Jim Knopf 02 - Jim Knopf und die Wilde 13
»Was?«
»Da unter dem Sofa guckt doch was raus! Ich glaub, es is' eine Schwanzspitze.«
»Tatsächlich«, raunte Lukas, »du hast recht.« »Was machen wir jetzt?«, fragte Jim leise.
Lukas überlegte. »Wahrscheinlich schläft das Ungetüm. Wir werden es überrumpeln, ehe es noch recht aufgewacht ist.«
»In Ordnung«, flüsterte Jim und wünschte im Stillen, das Ungetüm möge einen möglichst tiefen Schlaf haben und überhaupt erst aufwachen, wenn es an allen Gliedern gefesselt wäre.
Die beiden Freunde schlichen um die Ecke des Hauses bis zur Tür, die ein wenig offen stand.
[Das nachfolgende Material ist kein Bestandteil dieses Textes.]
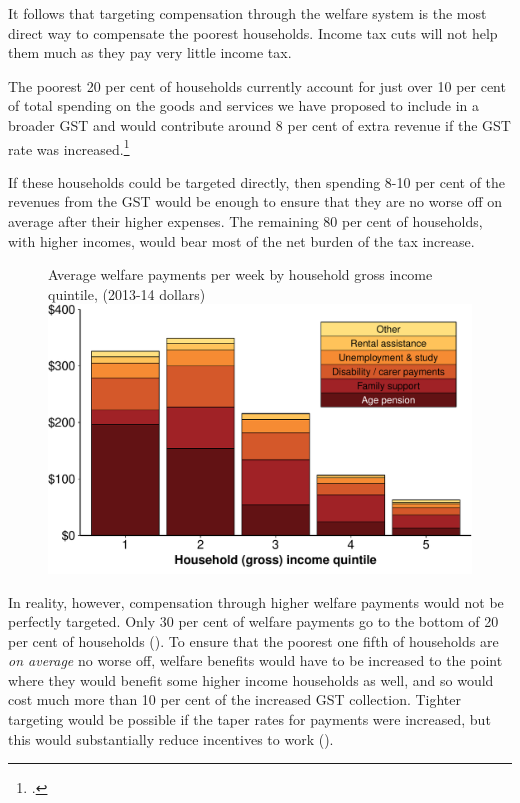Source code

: \documentclass{grattanAlpha}
\begin{document}
It follows that targeting compensation through the welfare system is the most direct way to compensate the poorest households. Income tax cuts will not help them much as they pay very little income tax. 

The poorest 20 per cent of households currently account for just over 10 per cent of total spending on the goods and services we have proposed to include in a broader GST and would contribute around 8 per cent of extra revenue if the GST rate was increased.\footcite{ABS2015HouseholdIncomeWealth1314}

If these households could be targeted directly, then spending 8-10 per cent of the revenues from the GST would be enough to ensure that they are no worse off on average after their higher expenses. The remaining 80 per cent of households, with higher incomes, would bear most of the net burden of the tax increase.

\begin{figure}
%
{Average welfare payments per week by household gross income quintile, (2013-14 dollars)}
\includegraphics[width=\columnwidth]{atlas/figure/GST-Figure-6-1.pdf}

\end{figure}

In reality, however, compensation through higher welfare payments would not be perfectly targeted. Only 30 per cent of welfare payments go to the bottom of 20 per cent of households (). To ensure that the poorest one fifth of households are \emph{on average} no worse off, welfare benefits would have to be increased to the point where they would benefit some higher income households as well, and so would cost much more than 10 per cent of the increased GST collection. Tighter targeting would be possible if the taper rates for payments were increased, but this would substantially reduce incentives to work (). 
\end{document}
Schnell und geräuschlos huschten sie durch das erste Zimmer und traten in die Küche. Vor ihren Füßen lag die Schwanzspitze, die unter dem Sofa hervorkam.
»Auf eins, zwei, drei!«, flüsterte Lukas seinem Freund zu. Beide bückten sich nieder, bereit zuzupacken.
»Aufgepasst!«, raunte Lukas. »Eins - zwei - drei!«
Im gleichen Augenblick ergriffen sie beide den Schwanz und zogen aus Leibeskräften daran.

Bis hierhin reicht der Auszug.